◆ WHAT IS EXPECTED ◆
After finding the line containing "- [7.2.2 程序归纳证明](#722-程序归纳证明)" below, please output that line and each following one through the line containing "- [7.4.1 类型系统与证明](#741-类型系统与证明)", exactly as written.

***** WORKING DATA *****

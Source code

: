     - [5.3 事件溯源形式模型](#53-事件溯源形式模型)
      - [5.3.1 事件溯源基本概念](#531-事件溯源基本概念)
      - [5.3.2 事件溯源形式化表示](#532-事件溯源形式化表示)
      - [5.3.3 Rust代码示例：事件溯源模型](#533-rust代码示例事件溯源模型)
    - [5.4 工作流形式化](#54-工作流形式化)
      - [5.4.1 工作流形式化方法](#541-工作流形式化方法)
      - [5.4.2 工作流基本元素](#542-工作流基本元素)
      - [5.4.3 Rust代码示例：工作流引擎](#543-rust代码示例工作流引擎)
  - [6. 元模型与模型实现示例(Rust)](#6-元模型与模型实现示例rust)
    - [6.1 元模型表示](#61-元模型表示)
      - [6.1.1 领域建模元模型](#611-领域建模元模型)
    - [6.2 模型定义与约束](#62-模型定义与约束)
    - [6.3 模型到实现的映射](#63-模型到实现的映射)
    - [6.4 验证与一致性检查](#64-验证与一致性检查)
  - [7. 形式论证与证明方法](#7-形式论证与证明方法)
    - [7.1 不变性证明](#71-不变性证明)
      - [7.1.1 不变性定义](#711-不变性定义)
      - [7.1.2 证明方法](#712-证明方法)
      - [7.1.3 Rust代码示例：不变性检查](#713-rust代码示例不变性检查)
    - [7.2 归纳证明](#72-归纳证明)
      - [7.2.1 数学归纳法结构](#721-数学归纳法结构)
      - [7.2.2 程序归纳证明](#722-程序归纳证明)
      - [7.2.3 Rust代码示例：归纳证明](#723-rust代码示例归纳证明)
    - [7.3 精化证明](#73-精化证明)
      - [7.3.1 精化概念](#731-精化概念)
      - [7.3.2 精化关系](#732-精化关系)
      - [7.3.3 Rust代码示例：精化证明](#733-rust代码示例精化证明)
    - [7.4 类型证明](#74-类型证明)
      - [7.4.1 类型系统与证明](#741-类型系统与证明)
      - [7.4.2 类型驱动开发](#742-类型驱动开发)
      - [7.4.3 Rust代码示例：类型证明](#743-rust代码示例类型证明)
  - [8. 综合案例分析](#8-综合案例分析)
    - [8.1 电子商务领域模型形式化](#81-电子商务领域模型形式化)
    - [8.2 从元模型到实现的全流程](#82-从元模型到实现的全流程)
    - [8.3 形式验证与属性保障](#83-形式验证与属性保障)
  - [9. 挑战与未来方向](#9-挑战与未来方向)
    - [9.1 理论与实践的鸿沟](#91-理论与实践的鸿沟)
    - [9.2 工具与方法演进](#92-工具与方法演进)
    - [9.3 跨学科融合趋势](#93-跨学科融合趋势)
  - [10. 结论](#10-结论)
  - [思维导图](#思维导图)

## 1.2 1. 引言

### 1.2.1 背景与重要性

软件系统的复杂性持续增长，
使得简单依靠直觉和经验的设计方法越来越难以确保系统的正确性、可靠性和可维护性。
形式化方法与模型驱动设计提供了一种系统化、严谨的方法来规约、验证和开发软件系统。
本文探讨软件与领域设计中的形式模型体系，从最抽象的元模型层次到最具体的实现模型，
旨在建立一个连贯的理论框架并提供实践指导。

*****

◆ ANSWER SPACE ◆
      - [7.2.2 程序归纳证明](#722-程序归纳证明)
      - [7.2.3 Rust代码示例：归纳证明](#723-rust代码示例归纳证明)
    - [7.3 精化证明](#73-精化证明)
      - [7.3.1 精化概念](#731-精化概念)
      - [7.3.2 精化关系](#732-精化关系)
      - [7.3.3 Rust代码示例：精化证明](#733-rust代码示例精化证明)
    - [7.4 类型证明](#74-类型证明)
      - [7.4.1 类型系统与证明](#741-类型系统与证明)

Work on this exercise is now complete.